Exercise aim: In your copy of the data, keep every word exact and include no pictures.

Data provided:
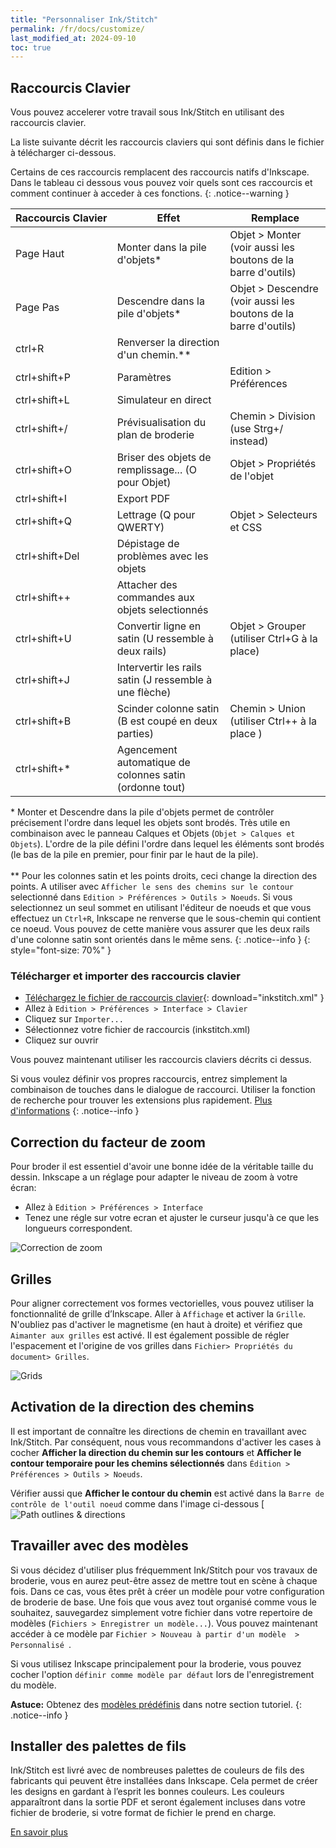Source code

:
 ```yaml
---
title: "Personnaliser Ink/Stitch"
permalink: /fr/docs/customize/
last_modified_at: 2024-09-10
toc: true
---
```

## Raccourcis Clavier

Vous pouvez accelerer votre travail sous Ink/Stitch en utilisant des raccourcis clavier.

La liste suivante décrit les raccourcis claviers qui sont définis dans le fichier à télécharger ci-dessous.

Certains de ces raccourcis remplacent des raccourcis natifs d'Inkscape. Dans le tableau ci dessous vous pouvez voir quels sont ces raccourcis et  comment continuer à acceder à ces fonctions.
{: .notice--warning }

Raccourcis&nbsp;Clavier | Effet | Remplace
-------- | --------| --------
<key>Page Haut</key>                          | Monter dans la pile d'objets* | Objet > Monter (voir aussi les boutons de la barre d'outils)
<key>Page Pas </key>                          | Descendre dans la pile d'objets* | Objet > Descendre (voir aussi les boutons de la barre d'outils)
<key>ctrl</key>+<key>R</key>                  | Renverser la direction d'un chemin.**
<key>ctrl</key>+<key>shift</key>+<key>P</key> | Paramètres | Edition > Préférences
<key>ctrl</key>+<key>shift</key>+<key>L</key> | Simulateur en direct
<key>ctrl</key>+<key>shift</key>+<key>/</key> | Prévisualisation du plan de broderie  | Chemin > Division (use Strg+/ instead)
<key>ctrl</key>+<key>shift</key>+<key>O</key> | Briser des objets de remplissage... (O  pour Objet) | Objet > Propriétés de l'objet
<key>ctrl</key>+<key>shift</key>+<key>I</key> | Export PDF 
<key>ctrl</key>+<key>shift</key>+<key>Q</key> | Lettrage (Q pour QWERTY) | Objet > Selecteurs et CSS
<span style="white-space: nowrap;"><key>ctrl</key>+<key>shift</key>+<key>Del</key></span> | Dépistage de problèmes avec les objets
<key>ctrl</key>+<key>shift</key>+<key>+</key> | Attacher des commandes aux objets selectionnés
<key>ctrl</key>+<key>shift</key>+<key>U</key> | Convertir ligne en satin  (U ressemble à deux rails) | Objet > Grouper (utiliser Ctrl+G à la place)
<key>ctrl</key>+<key>shift</key>+<key>J</key> | Intervertir les rails satin  (J ressemble à une flèche)
<key>ctrl</key>+<key>shift</key>+<key>B</key> | Scinder colonne satin  (B est coupé en deux parties) | Chemin > Union (utiliser Ctrl++ à la place )
<key>ctrl</key>+<key>shift</key>+<key>*</key> | Agencement automatique de colonnes satin (ordonne tout)

\* Monter et Descendre dans la pile d'objets permet de contrôler précisement l'ordre dans lequel les objets sont brodés. Très utile en combinaison avec le panneau Calques et Objets (`Objet > Calques et Objets`).  L'ordre de la pile défini l'ordre dans lequel les éléments sont brodés (le bas de la pile en premier, pour finir par le haut de la pile).<br><br>** Pour les colonnes satin et les points droits, ceci change la direction des points. A utiliser avec `Afficher le sens des chemins sur le contour` selectionné dans `Edition > Préférences > Outils > Noeuds`. Si vous selectionnez un seul sommet en utilisant l'éditeur de noeuds et que vous effectuez un `Ctrl+R`, Inkscape ne renverse que le sous-chemin qui contient ce noeud. Vous pouvez de cette manière vous assurer que les deux rails d'une colonne satin sont orientés dans le même sens.
{: .notice--info }
{: style="font-size: 70%" }

### Télécharger et importer des raccourcis clavier

* [Téléchargez le fichier de raccourcis clavier](/assets/files/inkstitch.xml){: download="inkstitch.xml" }
* Allez à  `Edition > Préférences > Interface > Clavier`
* Cliquez sur  `Importer...`
* Sélectionnez votre fichier de raccourcis (inkstitch.xml)
* Cliquez sur ouvrir 

Vous pouvez maintenant utiliser les raccourcis claviers décrits ci dessus.

Si vous voulez définir vos propres raccourcis, entrez simplement la combinaison de touches dans le dialogue de raccourci.
Utiliser la fonction de recherche pour trouver les extensions plus rapidement. [Plus d'informations](http://wiki.inkscape.org/wiki/index.php/Customizing_Inkscape)
{: .notice--info }


## Correction du facteur de zoom

Pour broder il est essentiel d'avoir une bonne idée de la véritable taille du dessin. Inkscape a un réglage pour adapter le niveau de zoom à votre écran:

* Allez à `Edition > Préférences > Interface`
* Tenez une régle sur votre ecran et ajuster le curseur jusqu'à ce que les longueurs correspondent.
 
![Correction de zoom](/assets/images/docs/fr/customize-zoom-correction.png)

## Grilles

Pour aligner correctement vos formes vectorielles, vous pouvez utiliser la fonctionnalité de grille d’Inkscape. Aller à  `Affichage` et activer  la `Grille`. N'oubliez pas d'activer le magnetisme (en haut à droite) et  vérifiez que `Aimanter aux grilles` est activé. Il est également possible de régler l'espacement et l'origine de vos grilles dans `Fichier> Propriétés du document> Grilles`.

![Grids](/assets/images/docs/fr/grille.png)

## Activation de la direction des chemins

Il est important de connaître les directions de chemin en travaillant avec Ink/Stitch. Par conséquent, nous vous recommandons d'activer les cases à cocher **Afficher la direction du chemin sur les contours** et **Afficher le contour temporaire pour les chemins sélectionnés** dans `Édition > Préférences > Outils > Noeuds`.

Vérifier aussi que **Afficher le contour du chemin** est activé dans la  `Barre de contrôle de l'outil noeud` comme dans l'image ci-dessous
[![Path outlines & directions](/assets/images/docs/fr/contour.png)

## Travailler avec des modèles

Si vous décidez d'utiliser plus fréquemment Ink/Stitch pour vos travaux de broderie, vous en aurez peut-être assez de mettre tout en scène à chaque fois. Dans ce cas, vous êtes prêt à créer un modèle pour votre configuration de broderie de base. Une fois que vous avez tout organisé comme vous le souhaitez, sauvegardez simplement votre fichier dans votre repertoire de modèles  (`Fichiers > Enregistrer un modèle...`). Vous pouvez maintenant accéder à ce modèle par `Fichier > Nouveau à partir d'un modèle  > Personnalisé `.

Si vous utilisez Inkscape principalement pour la broderie, vous pouvez cocher l'option  `définir comme modèle par défaut` lors de l'enregistrement du modèle.

**Astuce:** Obtenez des [modèles prédéfinis](/fr/tutorials/resources/templates/) dans notre section tutoriel.
{: .notice--info }

## Installer des palettes de fils 

Ink/Stitch est livré avec de nombreuses palettes de couleurs de fils des fabricants qui peuvent être installées dans Inkscape. Cela permet de créer les designs en gardant à l’esprit les bonnes couleurs.
Les couleurs apparaîtront dans la sortie PDF et seront également incluses dans votre fichier de broderie, si votre format de fichier le prend en charge.

[En savoir plus](/fr/docs/thread-color/#installer-des-palettes-de-couleurs-de-fils-%C3%A0-broder-pour-inkscape)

Completed task:
Source code

:
 ```yaml
---
title: "Personnaliser Ink/Stitch"
permalink: /fr/docs/customize/
last_modified_at: 2024-09-10
toc: true
---
```

## Raccourcis Clavier

Vous pouvez accelerer votre travail sous Ink/Stitch en utilisant des raccourcis clavier.

La liste suivante décrit les raccourcis claviers qui sont définis dans le fichier à télécharger ci-dessous.

Certains de ces raccourcis remplacent des raccourcis natifs d'Inkscape. Dans le tableau ci dessous vous pouvez voir quels sont ces raccourcis et  comment continuer à acceder à ces fonctions.
{: .notice--warning }

Raccourcis&nbsp;Clavier | Effet | Remplace
-------- | --------| --------
<key>Page Haut</key>                          | Monter dans la pile d'objets* | Objet > Monter (voir aussi les boutons de la barre d'outils)
<key>Page Pas </key>                          | Descendre dans la pile d'objets* | Objet > Descendre (voir aussi les boutons de la barre d'outils)
<key>ctrl</key>+<key>R</key>                  | Renverser la direction d'un chemin.**
<key>ctrl</key>+<key>shift</key>+<key>P</key> | Paramètres | Edition > Préférences
<key>ctrl</key>+<key>shift</key>+<key>L</key> | Simulateur en direct
<key>ctrl</key>+<key>shift</key>+<key>/</key> | Prévisualisation du plan de broderie  | Chemin > Division (use Strg+/ instead)
<key>ctrl</key>+<key>shift</key>+<key>O</key> | Briser des objets de remplissage... (O  pour Objet) | Objet > Propriétés de l'objet
<key>ctrl</key>+<key>shift</key>+<key>I</key> | Export PDF 
<key>ctrl</key>+<key>shift</key>+<key>Q</key> | Lettrage (Q pour QWERTY) | Objet > Selecteurs et CSS
<span style="white-space: nowrap;"><key>ctrl</key>+<key>shift</key>+<key>Del</key></span> | Dépistage de problèmes avec les objets
<key>ctrl</key>+<key>shift</key>+<key>+</key> | Attacher des commandes aux objets selectionnés
<key>ctrl</key>+<key>shift</key>+<key>U</key> | Convertir ligne en satin  (U ressemble à deux rails) | Objet > Grouper (utiliser Ctrl+G à la place)
<key>ctrl</key>+<key>shift</key>+<key>J</key> | Intervertir les rails satin  (J ressemble à une flèche)
<key>ctrl</key>+<key>shift</key>+<key>B</key> | Scinder colonne satin  (B est coupé en deux parties) | Chemin > Union (utiliser Ctrl++ à la place )
<key>ctrl</key>+<key>shift</key>+<key>*</key> | Agencement automatique de colonnes satin (ordonne tout)

\* Monter et Descendre dans la pile d'objets permet de contrôler précisement l'ordre dans lequel les objets sont brodés. Très utile en combinaison avec le panneau Calques et Objets (`Objet > Calques et Objets`).  L'ordre de la pile défini l'ordre dans lequel les éléments sont brodés (le bas de la pile en premier, pour finir par le haut de la pile).<br><br>** Pour les colonnes satin et les points droits, ceci change la direction des points. A utiliser avec `Afficher le sens des chemins sur le contour` selectionné dans `Edition > Préférences > Outils > Noeuds`. Si vous selectionnez un seul sommet en utilisant l'éditeur de noeuds et que vous effectuez un `Ctrl+R`, Inkscape ne renverse que le sous-chemin qui contient ce noeud. Vous pouvez de cette manière vous assurer que les deux rails d'une colonne satin sont orientés dans le même sens.
{: .notice--info }
{: style="font-size: 70%" }

### Télécharger et importer des raccourcis clavier

* [Téléchargez le fichier de raccourcis clavier](/assets/files/inkstitch.xml){: download="inkstitch.xml" }
* Allez à  `Edition > Préférences > Interface > Clavier`
* Cliquez sur  `Importer...`
* Sélectionnez votre fichier de raccourcis (inkstitch.xml)
* Cliquez sur ouvrir 

Vous pouvez maintenant utiliser les raccourcis claviers décrits ci dessus.

Si vous voulez définir vos propres raccourcis, entrez simplement la combinaison de touches dans le dialogue de raccourci.
Utiliser la fonction de recherche pour trouver les extensions plus rapidement. [Plus d'informations](http://wiki.inkscape.org/wiki/index.php/Customizing_Inkscape)
{: .notice--info }


## Correction du facteur de zoom

Pour broder il est essentiel d'avoir une bonne idée de la véritable taille du dessin. Inkscape a un réglage pour adapter le niveau de zoom à votre écran:

* Allez à `Edition > Préférences > Interface`
* Tenez une régle sur votre ecran et ajuster le curseur jusqu'à ce que les longueurs correspondent.
 
![Correction de zoom](/assets/images/docs/fr/customize-zoom-correction.png)

## Grilles

Pour aligner correctement vos formes vectorielles, vous pouvez utiliser la fonctionnalité de grille d’Inkscape. Aller à  `Affichage` et activer  la `Grille`. N'oubliez pas d'activer le magnetisme (en haut à droite) et  vérifiez que `Aimanter aux grilles` est activé. Il est également possible de régler l'espacement et l'origine de vos grilles dans `Fichier> Propriétés du document> Grilles`.

![Grids](/assets/images/docs/fr/grille.png)

## Activation de la direction des chemins

Il est important de connaître les directions de chemin en travaillant avec Ink/Stitch. Par conséquent, nous vous recommandons d'activer les cases à cocher **Afficher la direction du chemin sur les contours** et **Afficher le contour temporaire pour les chemins sélectionnés** dans `Édition > Préférences > Outils > Noeuds`.

Vérifier aussi que **Afficher le contour du chemin** est activé dans la  `Barre de contrôle de l'outil noeud` comme dans l'image ci-dessous
[![Path outlines & directions](/assets/images/docs/fr/contour.png)

## Travailler avec des modèles

Si vous décidez d'utiliser plus fréquemment Ink/Stitch pour vos travaux de broderie, vous en aurez peut-être assez de mettre tout en scène à chaque fois. Dans ce cas, vous êtes prêt à créer un modèle pour votre configuration de broderie de base. Une fois que vous avez tout organisé comme vous le souhaitez, sauvegardez simplement votre fichier dans votre repertoire de modèles  (`Fichiers > Enregistrer un modèle...`). Vous pouvez maintenant accéder à ce modèle par `Fichier > Nouveau à partir d'un modèle  > Personnalisé `.

Si vous utilisez Inkscape principalement pour la broderie, vous pouvez cocher l'option  `définir comme modèle par défaut` lors de l'enregistrement du modèle.

**Astuce:** Obtenez des [modèles prédéfinis](/fr/tutorials/resources/templates/) dans notre section tutoriel.
{: .notice--info }

## Installer des palettes de fils 

Ink/Stitch est livré avec de nombreuses palettes de couleurs de fils des fabricants qui peuvent être installées dans Inkscape. Cela permet de créer les designs en gardant à l’esprit les bonnes couleurs.
Les couleurs apparaîtront dans la sortie PDF et seront également incluses dans votre fichier de broderie, si votre format de fichier le prend en charge.

[En savoir plus](/fr/docs/thread-color/#installer-des-palettes-de-couleurs-de-fils-%C3%A0-broder-pour-inkscape)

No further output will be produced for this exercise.